胃切除術後症候群

●ダンピング症候群
胃の切除により胃液分泌量の低下と貯留機能の破綻が起こり、浸透圧の高い食べ物が腸内に急速に排出されてしまうことで生じる。食後30分前後で起こる早期ダンピング症候群と食後2~3時間で起こる後期ダンピング症候群に分類される。
・早期ダンピング症候群
食後30分以内に発汗、頻脈、熱感、顔面紅潮などの全身症状と、腹鳴、腹部膨満、腹痛、下痢などの腹部症状が出現、45分位持続するものと定義されている。
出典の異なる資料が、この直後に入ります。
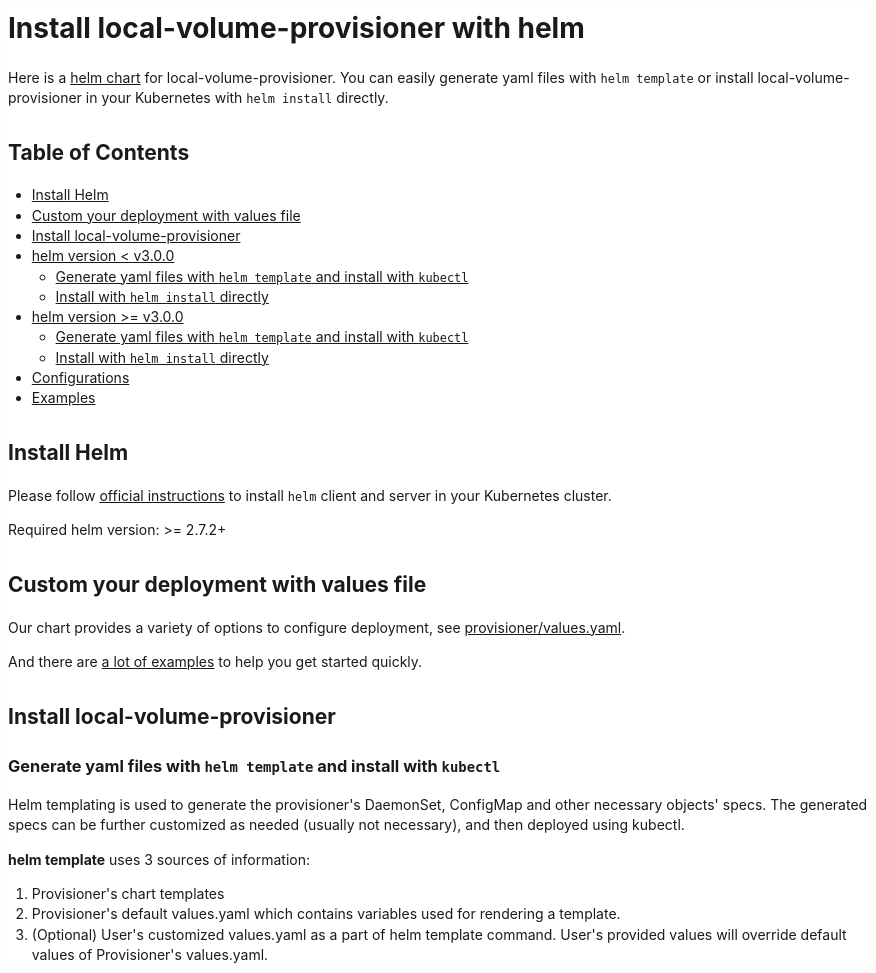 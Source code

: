 # Install local-volume-provisioner with helm

Here is a [helm chart](./provisioner) for local-volume-provisioner. You can
easily generate yaml files with `helm template` or install
local-volume-provisioner in your Kubernetes with `helm install` directly.

## Table of Contents

- [Install Helm](#install-helm)
- [Custom your deployment with values file](#custom-your-deployment-with-values-file)
- [Install local-volume-provisioner](#install-local-volume-provisioner)
- [helm version < v3.0.0](#helm-version-lt-v3.0.0)
    * [Generate yaml files with `helm template` and install with `kubectl`](#generate-yaml-files-with-helm-template-and-install-with-kubectl)
    * [Install with `helm install` directly](#install-with-helm-install-directly)
- [helm version >= v3.0.0](#helm-version-gt-v3.0.0)
    * [Generate yaml files with `helm template` and install with `kubectl`](#generate-yaml-files-with-helm-template-and-install-with-kubectl1)
    * [Install with `helm install` directly](#install-with-helm-install-directly1)
- [Configurations](#configurations)
- [Examples](#examples)

## Install Helm

Please follow [official
instructions](https://helm.sh/docs/using_helm/#installing-helm) to install
`helm` client and server in your Kubernetes cluster.

Required helm version: >= 2.7.2+

## Custom your deployment with values file

Our chart provides a variety of options to configure deployment, see [provisioner/values.yaml](./provisioner/values.yaml).

And there are [a lot of examples](TODO) to help you get started quickly.

## Install local-volume-provisioner

### Generate yaml files with `helm template` and install with `kubectl`

Helm templating is used to generate the provisioner's DaemonSet, ConfigMap and
other necessary objects' specs.  The generated specs can be further customized
as needed (usually not necessary), and then deployed using kubectl.

**helm template** uses 3 sources of information:

1. Provisioner's chart templates
2. Provisioner's default values.yaml which contains variables used for rendering a template.
3. (Optional) User's customized values.yaml as a part of helm template command. User's provided
   values will override default values of Provisioner's values.yaml.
これは高濃度の消化物が急激に腸管へ排泄されることにより、血管から腸管内へと水分の移動が起こり、セロトニンやヒスタミンなどを放出して血管運動神経症状を示すためである。
・後期ダンピング症候群
食後2~3時間頃に冷汗、頻脈、めまい、全身倦怠感等の低血糖症状をきたし、糖分摂取により症状が消失するものである。これは食後の急激な糖吸収による高血糖状態がインシュリンの分泌過剰をきたし、そのために低い血糖状態になるため惹き起こされると考えられる。
・治療
1回の食事量を減らし、ゆっくり食事を摂る。
食事の回数を増やす。
●輸入脚症候群
胃切除術後にビルロートⅡ法で再建したとき、盲端となる十二指腸の部分である輸入脚に溜まった胆汁と膵液が逆流し、嘔吐を引き起こす。
・治療
1回の食事量を減らし、ゆっくり食事を摂る。
食事の回数を増やす。
●貧血
胃酸の分泌が減少し、鉄の吸収に必要なイオン化が阻害され、鉄欠乏性貧血が生じる。
胃体の壁細胞から分泌される内因子が減少し、ビタミンB12の吸収が阻害され、巨赤芽球性貧血を引き起こす。ビタミンB12は肝臓に4年分の貯蔵があるため術後4年経てから出現する。
・治療
鉄剤投与
ビタミンB12の筋注あるいは大量経口投与(1000~2000μg/日)
●逆流性食道炎
噴門の括約筋機能が低下することで胃液が食道に逆流し、炎症を引き起こし、胸やけを訴える。胃を全摘した場合は胆汁と膵液の逆流が問題となる。
・治療
制酸剤
蛋白分解酵素阻害剤
●骨代謝障害
胃酸の減少や小腸の細菌叢の変化によってカルシウムが吸収されにくくなる。脂肪の吸収障害によりビタミン D が低下して骨基質へのカルシウムの沈着が障害される。そのため骨塩量の低下をきたし骨粗鬆症や骨軟化症が出現する。
●消化、吸収不良
胃酸および消化酵素の分泌減少、手術による迷走神経の切除が原因で消化管運動が低下し、消化管ホルモンの分泌が変化する。消化が不十分のまま食物が小腸に流れ込むと下痢を起こす。
●胆石症
胃切除術を行う時に迷走神経を切除してしまうことで胆嚢の運動が低下し、術後に胆石を生じることがある。胃切除を受けた人の20%ぐらいに胆石がみられ、平均術後1~2年で発症する人もいる。予防的に胆嚢を摘出することがある。
●残胃胃炎・残胃癌
残胃に炎症が生じるもので、胆汁や膵液を含む十二指腸液の胃への逆流が原因とされる。萎縮性胃炎や腸上皮化生に変化することが多く、すでに手術後2~3週間で始まり、徐々に慢性化する。十二指腸液の胃内逆流の多いビルロートⅡ法で強く見られる。正常の胃よりも残胃の方が胃癌の発生率が高いとする報告がある。